Let me get this out of the way, so I can continue with a clearer head:
Fuck you. I do not need to be defended by the likes of the Trump administration as a woman. Or as anything else for that matter. I’d sooner find comfort in the protection of vultures as I lay bloody and broken, dying on the slopes of the ideology wars being stoked by our government.
It’s a distraction.
It’s an important civil rights issue, but right now, it’s a distraction. It takes a real polarizing issue and turns it into the Wizard of Oz:
“Look over here, at the big scary social issue! You masses! Yell at each other on the internet! Pay no attention to the man behind the curtain, who is not-even-all-that-quietly killing government checks and balances to consolidate his power.”
I picked gender and trans rights because it is my pet issue, but I could’ve just as easily started this rant with immigration, inflation, education, abortion. No matter which side of any of those issues you sit on, think about which one makes you the maddest. That’s your personal distraction.
They are effective distractions because they are not imaginary issues; they are real, and they are worthy of our attention. Just not right now. Right now, we have a more urgent problem — one that affects more than just 10 people in the U.S. This divide, this problem, is one the Trump administration is hoping we’ll ignore if they keep us busy enough fighting with each other. It threatens 99 percent of us.
The wealth gap.
What does my agnostic, liberal ass have in common with my conservative Christian neighbors who voted for Trump? We are not in the top one percent, wealth-wise. I and my neighbors have this in common with MOST OF THE PEOPLE IN THE UNITED STATES, including Enrique Tarrio, the ex-Proud Boys leader pardoned for his part in the January 6 mess at the Capitol.
I mention Enrique because I find his behavior and the fact that he was excused for it particularly abhorrent.

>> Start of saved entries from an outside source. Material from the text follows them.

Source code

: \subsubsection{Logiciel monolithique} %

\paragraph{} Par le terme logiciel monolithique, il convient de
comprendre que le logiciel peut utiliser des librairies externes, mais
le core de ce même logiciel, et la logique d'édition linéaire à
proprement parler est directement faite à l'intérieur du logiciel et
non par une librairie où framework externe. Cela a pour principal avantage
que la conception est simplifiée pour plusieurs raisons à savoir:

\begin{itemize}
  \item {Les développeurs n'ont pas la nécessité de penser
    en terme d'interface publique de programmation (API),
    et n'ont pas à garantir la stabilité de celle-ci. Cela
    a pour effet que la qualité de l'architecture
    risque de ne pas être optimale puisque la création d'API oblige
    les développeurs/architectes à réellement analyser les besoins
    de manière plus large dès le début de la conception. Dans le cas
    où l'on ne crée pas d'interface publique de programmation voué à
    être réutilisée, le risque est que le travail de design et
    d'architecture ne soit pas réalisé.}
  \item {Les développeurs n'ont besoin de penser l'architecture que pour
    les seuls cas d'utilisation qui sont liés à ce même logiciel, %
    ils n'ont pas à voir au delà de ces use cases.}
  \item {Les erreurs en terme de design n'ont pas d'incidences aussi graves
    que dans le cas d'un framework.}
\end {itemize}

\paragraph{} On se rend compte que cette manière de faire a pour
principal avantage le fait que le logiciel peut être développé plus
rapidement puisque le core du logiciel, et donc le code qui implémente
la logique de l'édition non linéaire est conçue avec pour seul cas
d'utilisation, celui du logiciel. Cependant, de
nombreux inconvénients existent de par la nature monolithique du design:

But he and I have the fact that we both have to work for a living in common. And that is huge in this moment.
I’m not just talking about reaching across the aisle.

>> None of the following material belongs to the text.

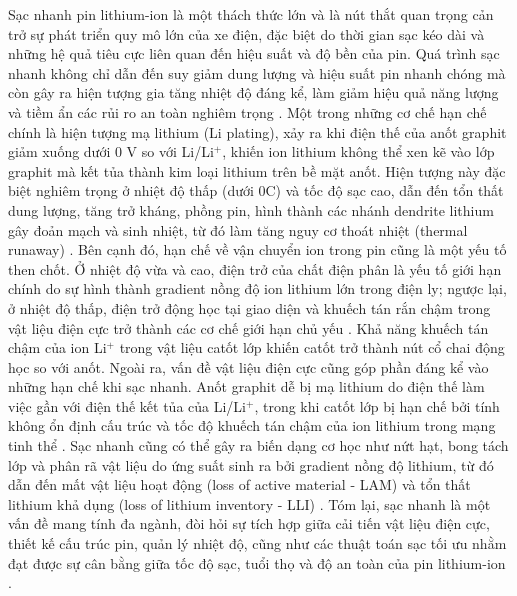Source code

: \documentclass{thesis}
\begin{document}
Sạc nhanh pin lithium-ion là một thách thức lớn và là nút thắt quan trọng cản trở sự phát triển quy mô lớn của xe điện, đặc biệt do thời gian sạc kéo dài và những hệ quả tiêu cực liên quan đến hiệu suất và độ bền của pin. Quá trình sạc nhanh không chỉ dẫn đến suy giảm dung lượng và hiệu suất pin nhanh chóng mà còn gây ra hiện tượng gia tăng nhiệt độ đáng kể, làm giảm hiệu quả năng lượng và tiềm ẩn các rủi ro an toàn nghiêm trọng \cite{Xie2020, Zhang2020, Li2020}. Một trong những cơ chế hạn chế chính là hiện tượng mạ lithium (Li plating), xảy ra khi điện thế của anốt graphit giảm xuống dưới 0 V so với Li/Li$^+$, khiến ion lithium không thể xen kẽ vào lớp graphit mà kết tủa thành kim loại lithium trên bề mặt anốt. Hiện tượng này đặc biệt nghiêm trọng ở nhiệt độ thấp (dưới 0\textdegree C) và tốc độ sạc cao, dẫn đến tổn thất dung lượng, tăng trở kháng, phồng pin, hình thành các nhánh dendrite lithium gây đoản mạch và sinh nhiệt, từ đó làm tăng nguy cơ thoát nhiệt (thermal runaway) \cite{Zhang2020, Tomaszewska2019}. Bên cạnh đó, hạn chế về vận chuyển ion trong pin cũng là một yếu tố then chốt. Ở nhiệt độ vừa và cao, điện trở của chất điện phân là yếu tố giới hạn chính do sự hình thành gradient nồng độ ion lithium lớn trong điện ly; ngược lại, ở nhiệt độ thấp, điện trở động học tại giao diện và khuếch tán rắn chậm trong vật liệu điện cực trở thành các cơ chế giới hạn chủ yếu \cite{Hasan2015, Tomaszewska2019}. Khả năng khuếch tán chậm của ion Li$^+$ trong vật liệu catốt lớp khiến catốt trở thành nút cổ chai động học so với anốt. Ngoài ra, vấn đề vật liệu điện cực cũng góp phần đáng kể vào những hạn chế khi sạc nhanh. Anốt graphit dễ bị mạ lithium do điện thế làm việc gần với điện thế kết tủa của Li/Li$^+$, trong khi catốt lớp bị hạn chế bởi tính không ổn định cấu trúc và tốc độ khuếch tán chậm của ion lithium trong mạng tinh thể \cite{Xie2020, Li2020}. Sạc nhanh cũng có thể gây ra biến dạng cơ học như nứt hạt, bong tách lớp và phân rã vật liệu do ứng suất sinh ra bởi gradient nồng độ lithium, từ đó dẫn đến mất vật liệu hoạt động (loss of active material - LAM) và tổn thất lithium khả dụng (loss of lithium inventory - LLI) \cite{Tomaszewska2019, Zhang2016}. Tóm lại, sạc nhanh là một vấn đề mang tính đa ngành, đòi hỏi sự tích hợp giữa cải tiến vật liệu điện cực, thiết kế cấu trúc pin, quản lý nhiệt độ, cũng như các thuật toán sạc tối ưu nhằm đạt được sự cân bằng giữa tốc độ sạc, tuổi thọ và độ an toàn của pin lithium-ion \cite{Xie2020, Hasan2015, Zhang2016, Li2020}.
\end{document}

I’m pushing for us to ALL reach across ALL of the aisles. I’m not saying, at this moment in political upheaval, we should embrace each other and stand around singing Kumbaya as one big happy fucked-up family. I’m saying, the enemy of my enemy is my friend. And while I do actually envision a future in which all of the world’s people work together and embrace our differences as a good thing, it’s going to take a long while to get there. For now, we need to simply look past our differences, ignore them for a while, to focus on what threatens all of us (anyone who doesn’t have the funds to steer an election, anyway).

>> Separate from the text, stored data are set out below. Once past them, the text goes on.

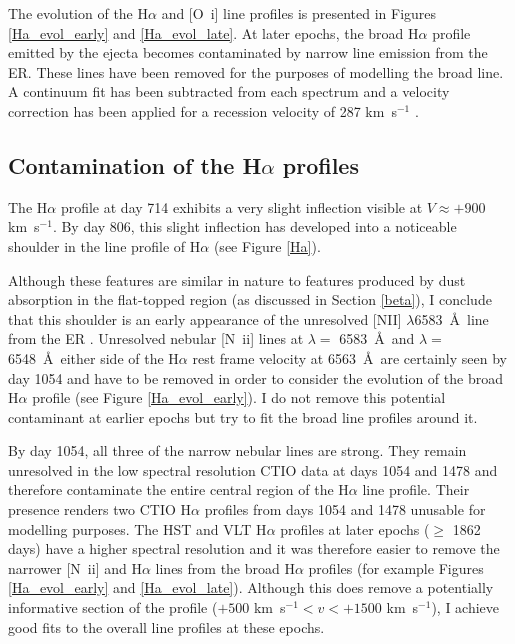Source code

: The evolution of the H$\alpha$ and [O~{\sc i}] line profiles is presented 
in Figures \ref{Ha_evol_early} and \ref{Ha_evol_late}.  At later epochs, 
the broad H$\alpha$ profile emitted by the ejecta becomes contaminated by 
narrow line emission from the ER.  These lines have been 
removed for the purposes of modelling the broad line. A continuum fit has 
been subtracted from each spectrum and a velocity correction has been 
applied for a recession velocity of 287 km~s$^{-1}$ 
\citep{Groningsson2008}.




\subsection{Contamination of the H$\alpha$ profiles}

The H$\alpha$ profile at day 714 exhibits a very slight inflection visible 
at $V \approx +900$ km~s$^{-1}$.  By day 806, this slight inflection has 
developed into a noticeable shoulder in the line profile of H$\alpha$ (see 
Figure \ref{Ha}).




Although these features are similar in nature to features produced by dust 
absorption in the flat-topped region (as discussed in Section \ref{beta}), 
I conclude that this shoulder is an early appearance of the unresolved 
[NII] $\lambda$6583~\AA\ line from the ER \citep{Kozma1998b}.  Unresolved nebular [N~{\sc ii}] lines at $\lambda=$ 6583~\AA\ and 
$\lambda=$ 6548~\AA\ either side of the H$\alpha$ rest frame velocity at 
6563~\AA\ are certainly seen by day 1054 
and have to be removed in order to consider the evolution of the broad 
H$\alpha$ profile (see Figure \ref{Ha_evol_early}). I do not remove this 
potential contaminant at earlier epochs but try to fit the broad line 
profiles around it.





 
By day 1054, all three of the narrow nebular lines are strong.  They 
remain unresolved in the low spectral resolution CTIO data at days 1054 
and 1478 and therefore contaminate the entire central region of the 
H$\alpha$ line profile.  Their presence renders two CTIO H$\alpha$ 
profiles from days 1054 and 1478 unusable for modelling purposes.  The HST 
and VLT H$\alpha$ profiles at later epochs ($\ge$ 1862 days) have a higher 
spectral resolution and it was therefore easier to remove the narrower 
[N~{\sc ii}] and H$\alpha$ lines from the broad H$\alpha$ profiles (for 
example Figures \ref{Ha_evol_early} and \ref{Ha_evol_late}). Although this 
does remove a potentially informative section of the profile ($+500$ 
km~s$^{-1}<v<+1500$ km~s$^{-1}$), I achieve good fits to the overall line 
profiles at these epochs.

We can fight about gender issues, race, and immigration LATER.
They are vital issues, but right now, we need to be focused on the most imminent threat. Right now, those of you who voted for Trump because you thought he’d help the economy or reinforce your vision of our country, I beg you to let that go and see what the Trump administration is really up to, what they really want.
They don’t give a shit about you or anyone but themselves and their power. They don’t care about the issues they champion; those are just vehicles to them. They are consolidating power by using efficiency — something everyone in our productivity-obsessed national culture can make an excuse to support — as a red herring to remove people and programs that stand in their way of total control. Trump and Musk are running this country like they would a corporation. Which makes sense. That’s their background.
And if they can keep us arguing about all of this shit which, despite its actual importance, is peripheral to their goals, maybe we won’t notice we’re rapidly headed toward oligarchy. From Merriam-Webster:
oligarchy
noun
ol·i·gar·chy ˈä-lə-ˌgär-kē ˈō-
government by the few (The corporation is ruled by oligarchy.)
a government in which a small group exercises control especially for corrupt and selfish purposes
I can hear my Trump-voting friends (Yes, I have those. Reaching across the aisles, remember?) response: I’m being dramatic. Trump can’t actually take over the government and suspend presidential elections.
I went down a rabbit hole trying to determine if there are any loopholes Trump could exploit to delay elections.
Would it surprise you that the answer I came up with was, “probably not, but it’s complicated?” Here’s a decent article about it. The bottom line is, he is probably not going to show up on our TV screens one day and declare himself dictator for life, but like the frog slowly boiling in the pot, our democracy could be gradually being dismantled, brick by brick, while we are too busy yelling at each other.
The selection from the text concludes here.